(Records excerpted from a collection)
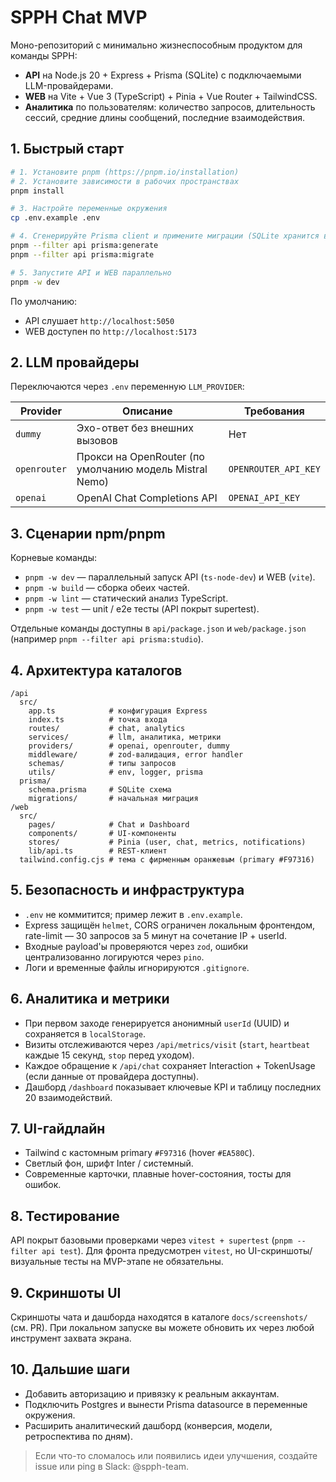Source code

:# SPPH Chat MVP

Моно-репозиторий с минимально жизнеспособным продуктом для команды SPPH:

- **API** на Node.js 20 + Express + Prisma (SQLite) с подключаемыми LLM-провайдерами.
- **WEB** на Vite + Vue 3 (TypeScript) + Pinia + Vue Router + TailwindCSS.
- **Аналитика** по пользователям: количество запросов, длительность сессий, средние длины сообщений, последние взаимодействия.

## 1. Быстрый старт

```bash
# 1. Установите pnpm (https://pnpm.io/installation)
# 2. Установите зависимости в рабочих пространствах
pnpm install

# 3. Настройте переменные окружения
cp .env.example .env

# 4. Сгенерируйте Prisma client и примените миграции (SQLite хранится в api/prisma/dev.db)
pnpm --filter api prisma:generate
pnpm --filter api prisma:migrate

# 5. Запустите API и WEB параллельно
pnpm -w dev
```

По умолчанию:

- API слушает `http://localhost:5050`
- WEB доступен по `http://localhost:5173`

## 2. LLM провайдеры

Переключаются через `.env` переменную `LLM_PROVIDER`:

| Provider     | Описание                                                    | Требования              |
|--------------|-------------------------------------------------------------|-------------------------|
| `dummy`      | Эхо-ответ без внешних вызовов                               | Нет                     |
| `openrouter` | Прокси на OpenRouter (по умолчанию модель Mistral Nemo)     | `OPENROUTER_API_KEY`    |
| `openai`     | OpenAI Chat Completions API                                 | `OPENAI_API_KEY`        |

## 3. Сценарии npm/pnpm

Корневые команды:

- `pnpm -w dev` — параллельный запуск API (`ts-node-dev`) и WEB (`vite`).
- `pnpm -w build` — сборка обеих частей.
- `pnpm -w lint` — статический анализ TypeScript.
- `pnpm -w test` — unit / e2e тесты (API покрыт supertest).

Отдельные команды доступны в `api/package.json` и `web/package.json` (например `pnpm --filter api prisma:studio`).

## 4. Архитектура каталогов

```
/api
  src/
    app.ts            # конфигурация Express
    index.ts          # точка входа
    routes/           # chat, analytics
    services/         # llm, аналитика, метрики
    providers/        # openai, openrouter, dummy
    middleware/       # zod-валидация, error handler
    schemas/          # типы запросов
    utils/            # env, logger, prisma
  prisma/
    schema.prisma     # SQLite схема
    migrations/       # начальная миграция
/web
  src/
    pages/            # Chat и Dashboard
    components/       # UI-компоненты
    stores/           # Pinia (user, chat, metrics, notifications)
    lib/api.ts        # REST-клиент
  tailwind.config.cjs # тема с фирменным оранжевым (primary #F97316)
```

## 5. Безопасность и инфраструктура

- `.env` не коммитится; пример лежит в `.env.example`.
- Express защищён `helmet`, CORS ограничен локальным фронтендом, rate-limit — 30 запросов за 5 минут на сочетание IP + userId.
- Входные payload'ы проверяются через `zod`, ошибки централизованно логируются через `pino`.
- Логи и временные файлы игнорируются `.gitignore`.

## 6. Аналитика и метрики

- При первом заходе генерируется анонимный `userId` (UUID) и сохраняется в `localStorage`.
- Визиты отслеживаются через `/api/metrics/visit` (`start`, `heartbeat` каждые 15 секунд, `stop` перед уходом).
- Каждое обращение к `/api/chat` сохраняет Interaction + TokenUsage (если данные от провайдера доступны).
- Дашборд `/dashboard` показывает ключевые KPI и таблицу последних 20 взаимодействий.

## 7. UI-гайдлайн

- Tailwind с кастомным primary `#F97316` (hover `#EA580C`).
- Светлый фон, шрифт Inter / системный.
- Современные карточки, плавные hover-состояния, тосты для ошибок.

## 8. Тестирование

API покрыт базовыми проверками через `vitest + supertest` (`pnpm --filter api test`). Для фронта предусмотрен `vitest`, но UI-скриншоты/визуальные тесты на MVP-этапе не обязательны.

## 9. Скриншоты UI

Скриншоты чата и дашборда находятся в каталоге `docs/screenshots/` (см. PR). При локальном запуске вы можете обновить их через любой инструмент захвата экрана.

## 10. Дальшие шаги

- Добавить авторизацию и привязку к реальным аккаунтам.
- Подключить Postgres и вынести Prisma datasource в переменные окружения.
- Расширить аналитический дашборд (конверсия, модели, ретроспектива по дням).

> Если что-то сломалось или появились идеи улучшения, создайте issue или ping в Slack: @spph-team.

== EXERCISE BRIEF ==
Answer with one number only: how many lines in the data contain the word "localhost"?

== SOLUTION ==
2